* _Assignment_
Go over the entries below line by line, copying each one that contains the word "event".

* _Data records_
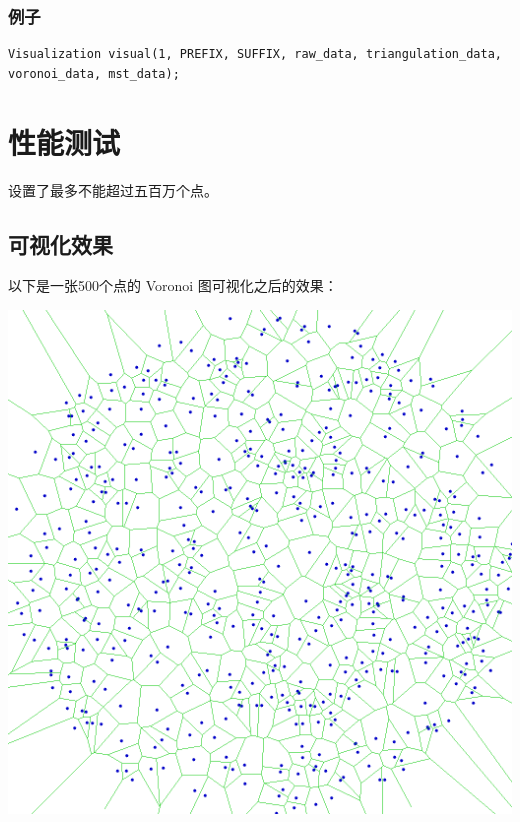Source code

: \documentclass[a4paper]{article}
\begin{document}
\subsubsection{例子}
\begin{lstlisting}
Visualization visual(1, PREFIX, SUFFIX, raw_data, triangulation_data, voronoi_data, mst_data);
\end{lstlisting}
\section{性能测试}
设置了最多不能超过五百万个点。

\subsection{可视化效果}
以下是一张500个点的 Voronoi 图可视化之后的效果：\\
\begin{center}
\includegraphics[width=1\linewidth]{../testcase/circle_500/voronoi.png}	
\end{center}
\end{document}
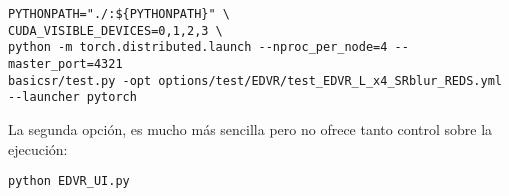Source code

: \begin{verbatim}
PYTHONPATH="./:${PYTHONPATH}" \
CUDA_VISIBLE_DEVICES=0,1,2,3 \
python -m torch.distributed.launch --nproc_per_node=4 --master_port=4321 
basicsr/test.py -opt options/test/EDVR/test_EDVR_L_x4_SRblur_REDS.yml
--launcher pytorch
\end{verbatim}


La segunda opción, es mucho más sencilla pero no ofrece tanto control sobre la ejecución:

\begin{verbatim}
python EDVR_UI.py
\end{verbatim}
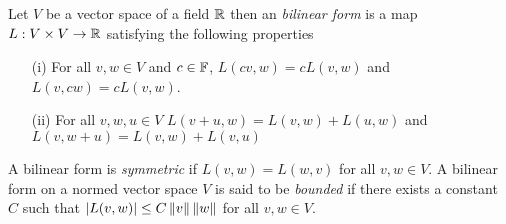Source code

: \begin{defn}Let $V$ be a vector space of a field $\mathbb{R}$ then an
  \emph{bilinear form} is a map $L : V \times V \to \mathbb{R}$ 
satisfying the following properties
\begin{itemize}
\item[(i)] For all $v,w \in V$ and $c \in \mathbb{F}$, $L(cv, w)= c L(v,w)$ and $L(v,cw)= c L(v,w)$.
\item[(ii)] For all $v,w,u \in V$ $L(v + u, w) = L(v,w)+ L(u, w)$ and $L(v, w+u) = L(v,w) + L(v, u)$
\end{itemize}
A bilinear form is \emph{symmetric} if $L(v,w) = L(w,v)$ for all $v,w \in V$.
A bilinear form on a normed vector space $V$ is said to be \emph{bounded} if there exists a constant $C$ such that $\left \vert L(v,w) \right \vert \leq C \left \lVert v \right \rVert \left \lVert w \right \rVert$ for all $v, w \in V$.
\end{defn}

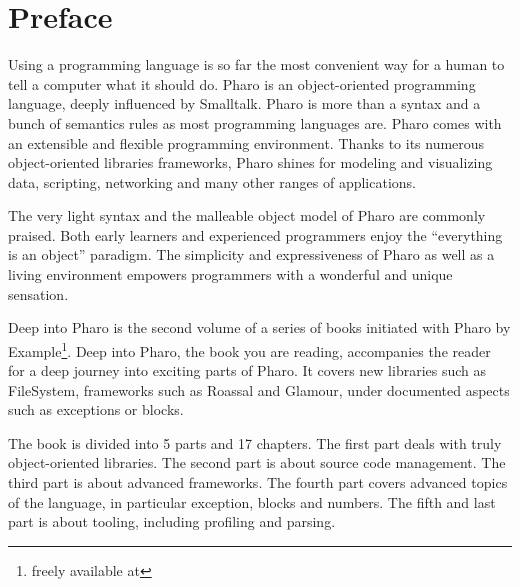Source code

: \documentclass[a4paper,10pt,twoside]{book}
\begin{document}
	\sloppy
	\frontmatter
\fi
\chapter{Preface}

Using a programming language is so far the most convenient way for a human to tell  a computer what it should do. Pharo is an object-oriented programming language, deeply influenced by Smalltalk. Pharo is more than a syntax and a bunch of semantics rules as most programming languages are. Pharo comes with an extensible and flexible programming environment. Thanks to its numerous object-oriented libraries frameworks, Pharo shines for modeling and visualizing data, scripting, networking and many other ranges of applications.

The very light syntax and the malleable object model of Pharo are commonly praised. Both early learners and experienced programmers enjoy the ``everything is an object'' paradigm. The simplicity and expressiveness of Pharo as well as a living environment empowers programmers with a wonderful and unique sensation. 

Deep into Pharo is the second volume of a series of books initiated with Pharo by Example\footnote{freely available at }. 
Deep into Pharo, the book you are reading, accompanies the reader for a deep journey into exciting parts of Pharo. It covers new libraries such as FileSystem, frameworks such as Roassal and Glamour, under documented aspects such as exceptions or blocks. 

The book is divided into 5 parts and 17 chapters. The first part deals with truly object-oriented libraries. The second part is about source code management. The third part is about advanced frameworks. The fourth part covers advanced topics of the language, in particular exception, blocks and numbers. The fifth and last part is about tooling, including profiling and parsing.

\end{document}
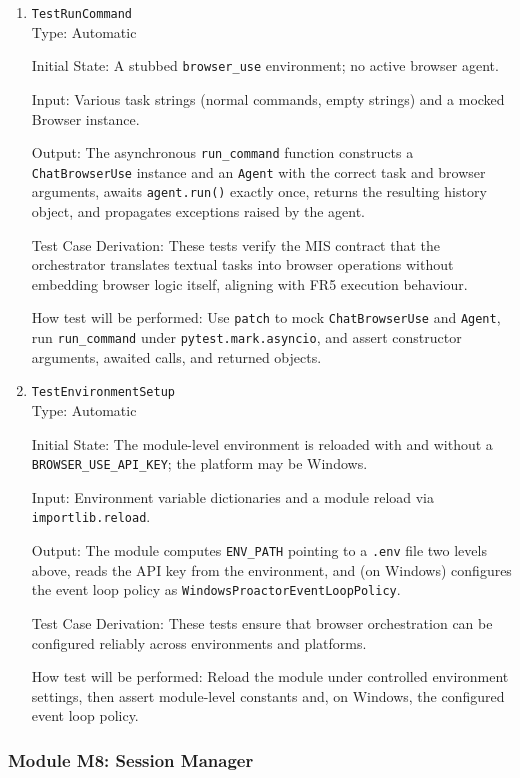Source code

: \documentclass[12pt, titlepage]{article}
\begin{document}
\begin{enumerate}
\item{\texttt{TestRunCommand}\\}
Type: Automatic

Initial State: A stubbed \texttt{browser\_use} environment; no active browser agent.

Input: Various task strings (normal commands, empty strings) and a mocked Browser instance.

Output: The asynchronous \texttt{run\_command} function constructs a \texttt{ChatBrowserUse} instance and an \texttt{Agent} with the correct task and browser arguments, awaits \texttt{agent.run()} exactly once, returns the resulting history object, and propagates exceptions raised by the agent.

Test Case Derivation: These tests verify the MIS contract that the orchestrator translates textual tasks into browser operations without embedding browser logic itself, aligning with FR5 execution behaviour.

How test will be performed: Use \texttt{patch} to mock \texttt{ChatBrowserUse} and \texttt{Agent}, run \texttt{run\_command} under \texttt{pytest.mark.asyncio}, and assert constructor arguments, awaited calls, and returned objects.

\item{\texttt{TestEnvironmentSetup}\\}
Type: Automatic

Initial State: The module-level environment is reloaded with and without a \texttt{BROWSER\_USE\_API\_KEY}; the platform may be Windows.

Input: Environment variable dictionaries and a module reload via \texttt{importlib.reload}.

Output: The module computes \texttt{ENV\_PATH} pointing to a \texttt{.env} file two levels above, reads the API key from the environment, and (on Windows) configures the event loop policy as \texttt{WindowsProactorEventLoopPolicy}.

Test Case Derivation: These tests ensure that browser orchestration can be configured reliably across environments and platforms.

How test will be performed: Reload the module under controlled environment settings, then assert module-level constants and, on Windows, the configured event loop policy.
\end{enumerate}

\subsubsection{Module M8: Session Manager}
\end{document}
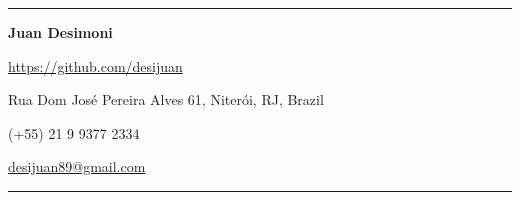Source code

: \documentclass[12pt, a4paper]{article}
\makeatletter
\newcommand{\email}{desijuan89@gmail.com}
\newcommand{\github}{https://github.com/desijuan}
\makeatother
\begin{document}
\pagestyle{empty}
\thispagestyle{empty}

\rule{\textwidth}{1.5pt}\par
\begin{minipage}[c]{.37\textwidth}
  \vspace{7pt}
  {\Huge\color{teal}\bfseries Juan Desimoni}\par
  \vspace{4pt}
  \url{\github}
  \vspace{6pt}
\end{minipage}
\hfill
\begin{minipage}[c]{.5\textwidth}
  \raggedleft
  Rua Dom José Pereira Alves 61, Niterói, RJ, Brazil\par
  (+55) 21 9 9377 2334\par
  \href{mailto:\email}{\email}
\end{minipage}
\rule{\textwidth}{1.5pt}\par
\vspace{1pt}
\end{document}

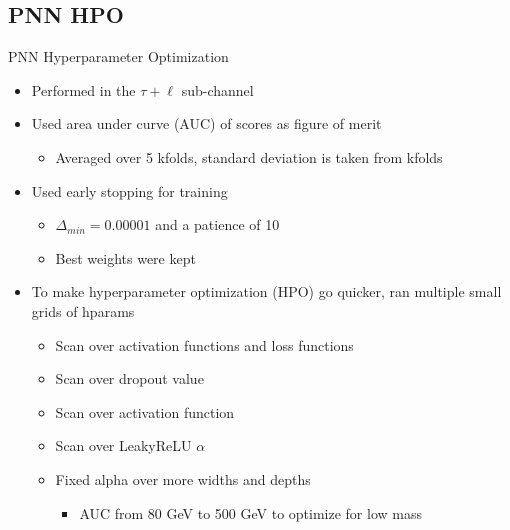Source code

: \documentclass[aspectratio=169,xcolor=table]{beamer}
\begin{document}
  \subsection{PNN HPO}

    \begin{frame}[t]{PNN Hyperparameter Optimization}
      \begin{itemize}
        \item Performed in the $\tau+\ell$ sub-channel
        \item Used area under curve (AUC) of scores as figure of merit
        \begin{itemize}
          \item Averaged over 5 kfolds, standard deviation is taken from kfolds
        \end{itemize}
          \item Used early stopping for training
          \begin{itemize}
            \item $\Delta_{min}=0.00001$ and a patience of 10
            \item Best weights were kept
          \end{itemize}
        \item To make hyperparameter optimization (HPO) go quicker, ran multiple small grids of hparams
        \begin{itemize}
          \item Scan over activation functions and loss functions
          \item Scan over dropout value
          \item Scan over activation function
          \item Scan over LeakyReLU $\alpha$
          \item Fixed alpha over more widths and depths
          \begin{itemize}
            \item AUC from 80 GeV to 500 GeV to optimize for low mass
          \end{itemize}
        \end{itemize}
      \end{itemize}
    \end{frame}
\end{document}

* _Solution_
Output: The module computes \texttt{ENV\_PATH} pointing to a \texttt{.env} file two levels above, reads the API key from the environment, and (on Windows) configures the event loop policy as \texttt{WindowsProactorEventLoopPolicy}.
How test will be performed: Reload the module under controlled environment settings, then assert module-level constants and, on Windows, the configured event loop policy.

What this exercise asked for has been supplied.